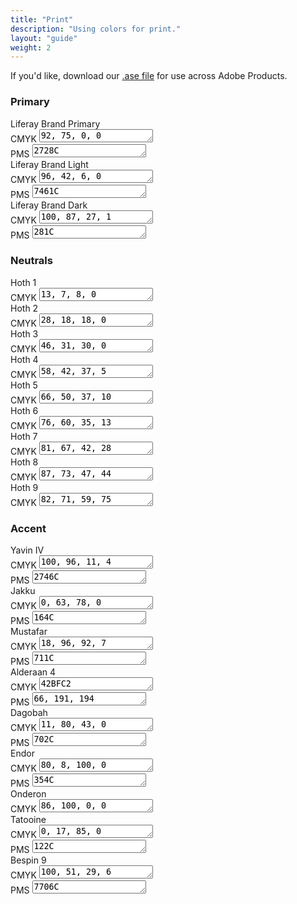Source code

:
 ```yaml
---
title: "Print"
description: "Using colors for print."
layout: "guide"
weight: 2
---
```


If you'd like, download our [.ase file](/../resources/colors/print/liferay-brand-palette-cmyk.ase) for use across Adobe Products.

### Primary

<div class="row">
	<div class="col-md-4">
		<div class="card-type-asset color-card">
			<div class="card">
				<div class="aspect-ratio card-item-first" style="background-color: #0b63ce;">
				</div>
				<div class="card-body">
					<div class="card-row">
						<div class="autofit-col autofit-col-expand">
							<div class="card-title text-truncate" title="Color Name">Liferay Brand Primary</div>
							<div class="card-subtitle text-truncate" title="CMYK"><span>CMYK </span><textarea onclick="this.focus();this.select()" rows="1">92, 75, 0, 0</textarea></div>
                            <div class="card-subtitle text-truncate" title="Pantone Matching System"><span>PMS </span><textarea onclick="this.focus();this.select()" rows="1">2728C</textarea></div>
							<div class="card-detail">
							</div>
						</div>
					</div>
				</div>
			</div>
		</div>
	</div>
    <div class="col-md-4">
		<div class="card-type-asset color-card">
			<div class="card">
				<div class="aspect-ratio card-item-first" style="background-color: #1AA0E8;">
				</div>
				<div class="card-body">
					<div class="card-row">
						<div class="autofit-col autofit-col-expand">
							<div class="card-title text-truncate" title="Color Name">Liferay Brand Light</div>
							<div class="card-subtitle text-truncate" title="CMYK"><span>CMYK </span><textarea onclick="this.focus();this.select()" rows="1">96, 42, 6, 0</textarea></div>
                            <div class="card-subtitle text-truncate" title="Pantone Matching System"><span>PMS </span><textarea onclick="this.focus();this.select()" rows="1">7461C</textarea></div>
							<div class="card-detail">
							</div>
						</div>
					</div>
				</div>
			</div>
		</div>
	</div>
	<div class="col-md-4">
		<div class="card-type-asset color-card">
			<div class="card">
				<div class="aspect-ratio card-item-first" style="background-color: #204589;">
				</div>
				<div class="card-body">
					<div class="card-row">
						<div class="autofit-col autofit-col-expand">
							<div class="card-title text-truncate" title="Color Name">Liferay Brand Dark</div>
							<div class="card-subtitle text-truncate" title="CMYK"><span>CMYK </span><textarea onclick="this.focus();this.select()" rows="1">100, 87, 27, 1</textarea></div>
                            <div class="card-subtitle text-truncate" title="Pantone Matching System"><span>PMS </span><textarea onclick="this.focus();this.select()" rows="1">281C</textarea></div>
							<div class="card-detail">
							</div>
						</div>
					</div>
				</div>
			</div>
		</div>
	</div>
</div>

### Neutrals

<div class="row">
	<div class="col-md-4">
		<div class="card-type-asset color-card">
			<div class="card">
				<div class="aspect-ratio card-item-first" style="background-color: #1B324B;">
				</div>
				<div class="card-body">
					<div class="card-row">
						<div class="autofit-col autofit-col-expand">
							<div class="card-title text-truncate" title="Color Name">Hoth 1</div>
							<div class="card-subtitle text-truncate" title="CMYK"><span>CMYK </span><textarea onclick="this.focus();this.select()" rows="1">13, 7, 8, 0</textarea></div>
							<div class="card-detail">
							</div>
						</div>
					</div>
				</div>
			</div>
		</div>
	</div>
    <div class="col-md-4">
		<div class="card-type-asset color-card">
			<div class="card">
				<div class="aspect-ratio card-item-first" style="background-color: #364A64;">
				</div>
				<div class="card-body">
					<div class="card-row">
						<div class="autofit-col autofit-col-expand">
							<div class="card-title text-truncate" title="Color Name">Hoth 2</div>
							<div class="card-subtitle text-truncate" title="CMYK"><span>CMYK </span><textarea onclick="this.focus();this.select()" rows="1">28, 18, 18, 0</textarea></div>
							<div class="card-detail">
							</div>
						</div>
					</div>
				</div>
			</div>
		</div>
	</div>
	<div class="col-md-4">
		<div class="card-type-asset color-card">
			<div class="card">
				<div class="aspect-ratio card-item-first" style="background-color: #50657D;">
				</div>
				<div class="card-body">
					<div class="card-row">
						<div class="autofit-col autofit-col-expand">
							<div class="card-title text-truncate" title="Color Name">Hoth 3</div>
							<div class="card-subtitle text-truncate" title="CMYK"><span>CMYK </span><textarea onclick="this.focus();this.select()" rows="1">46, 31, 30, 0</textarea></div>
							<div class="card-detail">
							</div>
						</div>
					</div>
				</div>
			</div>
		</div>
	</div>
    <div class="col-md-4">
		<div class="card-type-asset color-card">
			<div class="card">
				<div class="aspect-ratio card-item-first" style="background-color: #647480;">
				</div>
				<div class="card-body">
					<div class="card-row">
						<div class="autofit-col autofit-col-expand">
							<div class="card-title text-truncate" title="Color Name">Hoth 4</div>
							<div class="card-subtitle text-truncate" title="CMYK"><span>CMYK </span><textarea onclick="this.focus();this.select()" rows="1">58, 42, 37, 5</textarea></div>
							<div class="card-detail">
							</div>
						</div>
					</div>
				</div>
			</div>
		</div>
	</div>
	<div class="col-md-4">
		<div class="card-type-asset color-card">
			<div class="card">
				<div class="aspect-ratio card-item-first" style="background-color: #7D8B94;">
				</div>
				<div class="card-body">
					<div class="card-row">
						<div class="autofit-col autofit-col-expand">
							<div class="card-title text-truncate" title="Color Name">Hoth 5</div>
							<div class="card-subtitle text-truncate" title="CMYK"><span>CMYK </span><textarea onclick="this.focus();this.select()" rows="1">66, 50, 37, 10</textarea></div>
							<div class="card-detail">
							</div>
						</div>
					</div>
				</div>
			</div>
		</div>
	</div>
		<div class="col-md-4">
		<div class="card-type-asset color-card">
			<div class="card">
				<div class="aspect-ratio card-item-first" style="background-color: #A2AEB3;">
				</div>
				<div class="card-body">
					<div class="card-row">
						<div class="autofit-col autofit-col-expand">
							<div class="card-title text-truncate" title="Color Name">Hoth 6</div>
							<div class="card-subtitle text-truncate" title="CMYK"><span>CMYK </span><textarea onclick="this.focus();this.select()" rows="1">76, 60, 35, 13</textarea></div>
							<div class="card-detail">
							</div>
						</div>
					</div>
				</div>
			</div>
		</div>
	</div>
    <div class="col-md-4">
		<div class="card-type-asset color-card">
			<div class="card">
				<div class="aspect-ratio card-item-first" style="background-color: #C4CACB;">
				</div>
				<div class="card-body">
					<div class="card-row">
						<div class="autofit-col autofit-col-expand">
							<div class="card-title text-truncate" title="Color Name">Hoth 7</div>
							<div class="card-subtitle text-truncate" title="CMYK"><span>CMYK </span><textarea onclick="this.focus();this.select()" rows="1">81, 67, 42, 28</textarea></div>
							<div class="card-detail">
							</div>
						</div>
					</div>
				</div>
			</div>
		</div>
	</div>
	<div class="col-md-4">
		<div class="card-type-asset color-card">
			<div class="card">
				<div class="aspect-ratio card-item-first" style="background-color: #E8E8E7;">
				</div>
				<div class="card-body">
					<div class="card-row">
						<div class="autofit-col autofit-col-expand">
							<div class="card-title text-truncate" title="Color Name">Hoth 8</div>
							<div class="card-subtitle text-truncate" title="CMYK"><span>CMYK </span><textarea onclick="this.focus();this.select()" rows="1">87, 73, 47, 44</textarea></div>
							<div class="card-detail">
							</div>
						</div>
					</div>
				</div>
			</div>
		</div>
	</div>
	<div class="col-md-4">
		<div class="card-type-asset color-card">
			<div class="card">
				<div class="aspect-ratio card-item-first" style="background-color: #F7F8F9;">
				</div>
				<div class="card-body">
					<div class="card-row">
						<div class="autofit-col autofit-col-expand">
							<div class="card-title text-truncate" title="Color Name">Hoth 9</div>
							<div class="card-subtitle text-truncate" title="CMYK"><span>CMYK </span><textarea onclick="this.focus();this.select()" rows="1">82, 71, 59, 75</textarea></div>
							<div class="card-detail">
							</div>
						</div>
					</div>
				</div>
			</div>
		</div>
	</div>
</div>

### Accent

<div class="row">
	<div class="col-md-4">
		<div class="card-type-asset color-card">
			<div class="card">
				<div class="aspect-ratio card-item-first" style="background-color: #1AA0E8;">
				</div>
				<div class="card-body">
					<div class="card-row">
						<div class="autofit-col autofit-col-expand">
							<div class="card-title text-truncate" title="Color Name">Yavin IV</div>
							<div class="card-subtitle text-truncate" title="CMYK"><span>CMYK </span><textarea onclick="this.focus();this.select()" rows="1">100, 96, 11, 4</textarea></div>
                            <div class="card-subtitle text-truncate" title="Pantone Matching System"><span>PMS </span><textarea onclick="this.focus();this.select()" rows="1">2746C</textarea></div>
							<div class="card-detail">
							</div>
						</div>
					</div>
				</div>
			</div>
		</div>
	</div>
    <div class="col-md-4">
		<div class="card-type-asset color-card">
			<div class="card">
				<div class="aspect-ratio card-item-first" style="background-color: #E06E31;">
				</div>
				<div class="card-body">
					<div class="card-row">
						<div class="autofit-col autofit-col-expand">
							<div class="card-title text-truncate" title="Color Name">Jakku</div>
							<div class="card-subtitle text-truncate" title="CMYK"><span>CMYK </span><textarea onclick="this.focus();this.select()" rows="1">0, 63, 78, 0</textarea></div>
                            <div class="card-subtitle text-truncate" title="Pantone Matching System"><span>PMS </span><textarea onclick="this.focus();this.select()" rows="1">164C</textarea></div>
							<div class="card-detail">
							</div>
						</div>
					</div>
				</div>
			</div>
		</div>
	</div>
    <div class="col-md-4">
		<div class="card-type-asset color-card">
			<div class="card">
				<div class="aspect-ratio card-item-first" style="background-color: #D33A2F;">
				</div>
				<div class="card-body">
					<div class="card-row">
						<div class="autofit-col autofit-col-expand">
							<div class="card-title text-truncate" title="Color Name">Mustafar</div>
							<div class="card-subtitle text-truncate" title="CMYK"><span>CMYK </span><textarea onclick="this.focus();this.select()" rows="1">18, 96, 92, 7</textarea></div>
                            <div class="card-subtitle text-truncate" title="Pantone Matching System"><span>PMS </span><textarea onclick="this.focus();this.select()" rows="1">711C</textarea></div>
							<div class="card-detail">
							</div>
						</div>
					</div>
				</div>
			</div>
		</div>
	</div>
</div>

<div class="row">
	<div class="col-md-4">
		<div class="card-type-asset color-card">
			<div class="card">
				<div class="aspect-ratio card-item-first" style="background-color: #42BFC2;">
				</div>
				<div class="card-body">
					<div class="card-row">
						<div class="autofit-col autofit-col-expand">
							<div class="card-title text-truncate" title="Color Name">Alderaan 4</div>
							<div class="card-subtitle text-truncate" title="CMYK"><span>CMYK </span><textarea onclick="this.focus();this.select()" rows="1">42BFC2</textarea></div>
                            <div class="card-subtitle text-truncate" title="Pantone Matching System"><span>PMS </span><textarea onclick="this.focus();this.select()" rows="1">66, 191, 194</textarea></div>
							<div class="card-detail">
							</div>
						</div>
					</div>
				</div>
			</div>
		</div>
	</div>
    <div class="col-md-4">
		<div class="card-type-asset color-card">
			<div class="card">
				<div class="aspect-ratio card-item-first" style="background-color: #E55E75;">
				</div>
				<div class="card-body">
					<div class="card-row">
						<div class="autofit-col autofit-col-expand">
							<div class="card-title text-truncate" title="Color Name">Dagobah</div>
							<div class="card-subtitle text-truncate" title="CMYK"><span>CMYK </span><textarea onclick="this.focus();this.select()" rows="1">11, 80, 43, 0 </textarea></div>
                            <div class="card-subtitle text-truncate" title="Pantone Matching System"><span>PMS </span><textarea onclick="this.focus();this.select()" rows="1">702C</textarea></div>
							<div class="card-detail">
							</div>
						</div>
					</div>
				</div>
			</div>
		</div>
	</div>
    <div class="col-md-4">
		<div class="card-type-asset color-card">
			<div class="card">
				<div class="aspect-ratio card-item-first" style="background-color: #19AB4F;">
				</div>
				<div class="card-body">
					<div class="card-row">
						<div class="autofit-col autofit-col-expand">
							<div class="card-title text-truncate" title="Color Name">Endor</div>
							<div class="card-subtitle text-truncate" title="CMYK"><span>CMYK </span><textarea onclick="this.focus();this.select()" rows="1">80, 8, 100, 0</textarea></div>
                            <div class="card-subtitle text-truncate" title="Pantone Matching System"><span>PMS </span><textarea onclick="this.focus();this.select()" rows="1">354C</textarea></div>
							<div class="card-detail">
							</div>
						</div>
					</div>
				</div>
			</div>
		</div>
	</div>
</div>

<div class="row">
	<div class="col-md-4">
		<div class="card-type-asset color-card">
			<div class="card">
				<div class="aspect-ratio card-item-first" style="background-color: #503690;">
				</div>
				<div class="card-body">
					<div class="card-row">
						<div class="autofit-col autofit-col-expand">
							<div class="card-title text-truncate" title="Color Name">Onderon</div>
							<div class="card-subtitle text-truncate" title="CMYK"><span>CMYK </span><textarea onclick="this.focus();this.select()" rows="1">86, 100, 0, 0</textarea></div>
							<div class="card-detail">
							</div>
						</div>
					</div>
				</div>
			</div>
		</div>
	</div>
    <div class="col-md-4">
		<div class="card-type-asset color-card">
			<div class="card">
				<div class="aspect-ratio card-item-first" style="background-color: #FDCC4A;">
				</div>
				<div class="card-body">
					<div class="card-row">
						<div class="autofit-col autofit-col-expand">
							<div class="card-title text-truncate" title="Color Name">Tatooine</div>
							<div class="card-subtitle text-truncate" title="CMYK"><span>CMYK </span><textarea onclick="this.focus();this.select()" rows="1">0, 17, 85, 0</textarea></div>
                            <div class="card-subtitle text-truncate" title="Pantone Matching System"><span>PMS </span><textarea onclick="this.focus();this.select()" rows="1">122C</textarea></div>
							<div class="card-detail">
							</div>
						</div>
					</div>
				</div>
			</div>
		</div>
	</div>
    <div class="col-md-4">
		<div class="card-type-asset color-card">
			<div class="card">
				<div class="aspect-ratio card-item-first" style="background-color: #47C6F5;">
				</div>
				<div class="card-body">
					<div class="card-row">
						<div class="autofit-col autofit-col-expand">
							<div class="card-title text-truncate" title="Color Name">Bespin 9</div>
							<div class="card-subtitle text-truncate" title="CMYK"><span>CMYK </span><textarea onclick="this.focus();this.select()" rows="1">100, 51, 29, 6</textarea></div>
                            <div class="card-subtitle text-truncate" title="Pantone Matching System"><span>PMS </span><textarea onclick="this.focus();this.select()" rows="1">7706C</textarea></div>
							<div class="card-detail">
							</div>
						</div>
					</div>
				</div>
			</div>
		</div>
	</div>
</div>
○ ○ ○ ○ ○
- **WHAT YOU ARE ASKED TO DO**: Collect the complete line wherever the string "Primary" appears in the records.

- **RESPONSE BOX**:
### Primary
							<div class="card-title text-truncate" title="Color Name">Liferay Brand Primary</div>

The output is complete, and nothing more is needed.